On 3/9/24 08:00, kuldeep singh wrote:
Copy may not work in our scenario since we need to join data from
multiple tables & then convert it to json using row_to_json . This
json data eventually needs to be stored in a target table .
Per:
https://www.postgresql.org/docs/current/sql-copy.html
"
COPY { table_name [ ( column_name [, ...] ) ] | ( query ) }
<...>
query
A SELECT, VALUES, INSERT, UPDATE, or DELETE command whose results
are to be copied. Note that parentheses are required around the query.

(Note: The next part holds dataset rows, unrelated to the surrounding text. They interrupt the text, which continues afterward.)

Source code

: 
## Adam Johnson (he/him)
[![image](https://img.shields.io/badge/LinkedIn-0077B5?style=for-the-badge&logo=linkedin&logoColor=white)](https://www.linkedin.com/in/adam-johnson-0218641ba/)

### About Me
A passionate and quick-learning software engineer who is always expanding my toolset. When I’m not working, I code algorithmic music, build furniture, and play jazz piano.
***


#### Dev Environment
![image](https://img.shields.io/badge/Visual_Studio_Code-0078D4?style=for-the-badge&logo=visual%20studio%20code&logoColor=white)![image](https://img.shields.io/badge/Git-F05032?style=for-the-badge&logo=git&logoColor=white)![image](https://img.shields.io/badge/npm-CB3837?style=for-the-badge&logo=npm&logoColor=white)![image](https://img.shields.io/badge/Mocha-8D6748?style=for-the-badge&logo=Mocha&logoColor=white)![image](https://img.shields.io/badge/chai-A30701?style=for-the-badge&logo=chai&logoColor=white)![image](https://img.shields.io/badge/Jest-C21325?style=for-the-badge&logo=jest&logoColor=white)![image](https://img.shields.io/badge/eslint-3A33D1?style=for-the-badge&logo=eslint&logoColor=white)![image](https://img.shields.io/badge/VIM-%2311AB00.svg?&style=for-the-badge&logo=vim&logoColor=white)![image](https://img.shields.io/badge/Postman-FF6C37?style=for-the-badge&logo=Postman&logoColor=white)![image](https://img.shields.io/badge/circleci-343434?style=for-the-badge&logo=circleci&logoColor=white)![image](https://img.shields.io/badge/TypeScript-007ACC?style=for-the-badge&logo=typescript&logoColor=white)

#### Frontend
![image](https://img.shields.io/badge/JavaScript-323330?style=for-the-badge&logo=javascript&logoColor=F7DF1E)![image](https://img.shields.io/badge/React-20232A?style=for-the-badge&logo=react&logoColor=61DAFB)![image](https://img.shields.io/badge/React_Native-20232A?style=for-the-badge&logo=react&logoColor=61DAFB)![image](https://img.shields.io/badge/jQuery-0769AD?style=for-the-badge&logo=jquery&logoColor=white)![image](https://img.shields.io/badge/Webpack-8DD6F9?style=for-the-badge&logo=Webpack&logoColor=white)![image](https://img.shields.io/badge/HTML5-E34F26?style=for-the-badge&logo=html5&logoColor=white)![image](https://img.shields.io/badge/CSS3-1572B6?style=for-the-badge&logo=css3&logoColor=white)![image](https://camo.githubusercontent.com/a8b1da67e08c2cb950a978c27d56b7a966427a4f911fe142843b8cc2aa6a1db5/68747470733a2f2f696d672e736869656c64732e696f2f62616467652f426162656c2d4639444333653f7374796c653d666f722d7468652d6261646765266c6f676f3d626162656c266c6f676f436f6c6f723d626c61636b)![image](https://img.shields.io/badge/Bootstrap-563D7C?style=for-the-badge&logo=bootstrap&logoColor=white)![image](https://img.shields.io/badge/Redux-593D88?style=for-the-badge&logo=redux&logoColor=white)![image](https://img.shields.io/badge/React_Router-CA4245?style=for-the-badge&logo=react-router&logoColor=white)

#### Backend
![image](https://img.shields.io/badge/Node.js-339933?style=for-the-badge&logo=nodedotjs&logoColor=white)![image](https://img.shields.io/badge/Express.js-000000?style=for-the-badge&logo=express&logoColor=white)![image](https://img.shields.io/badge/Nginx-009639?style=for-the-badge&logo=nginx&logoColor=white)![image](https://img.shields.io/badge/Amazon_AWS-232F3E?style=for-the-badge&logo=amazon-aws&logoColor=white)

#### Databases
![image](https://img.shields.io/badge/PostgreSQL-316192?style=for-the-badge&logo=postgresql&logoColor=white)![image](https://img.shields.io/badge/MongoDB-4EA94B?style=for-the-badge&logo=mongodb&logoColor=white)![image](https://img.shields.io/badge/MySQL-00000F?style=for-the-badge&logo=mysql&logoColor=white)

For INSERT, UPDATE and DELETE queries a RETURNING clause must be
provided, and the target relation must not have a conditional rule, nor
an ALSO rule, nor an INSTEAD rule that expands to multiple statements.
"
Will it be better if we break the process into batches of like 10,000
rows & insert the data in its individual transactions? Or any other
better solution available ?
On Sat, Mar 9, 2024 at 9:01 PM hector vass <hector.vass@xxxxxxxxx
<mailto:hector.vass@xxxxxxxxx>> wrote:
On Sat, Mar 9, 2024 at 3:02 PM kuldeep singh
<kuldeeparora89@xxxxxxxxx <mailto:kuldeeparora89@xxxxxxxxx>> wrote:
Hi,
We are inserting data close to 1M record & having a single Jsonb
column but query is getting stuck.
We are using insert into select * .. , so all the operations are
within the DB.
If we are running select query individually then it is returning
the data in 40 sec for all rows but with insert it is getting stuck.
PG Version - 15.
What could be the problem here ?
Regards,
KD
insert 1M rows especially JSON that can be large, variable in size
and stored as blobs and indexed is not perhaps the correct way to do
this
insert performance will also depend on your tuning. Supporting
transactions, users or bulk processing are 3x sides of a compromise.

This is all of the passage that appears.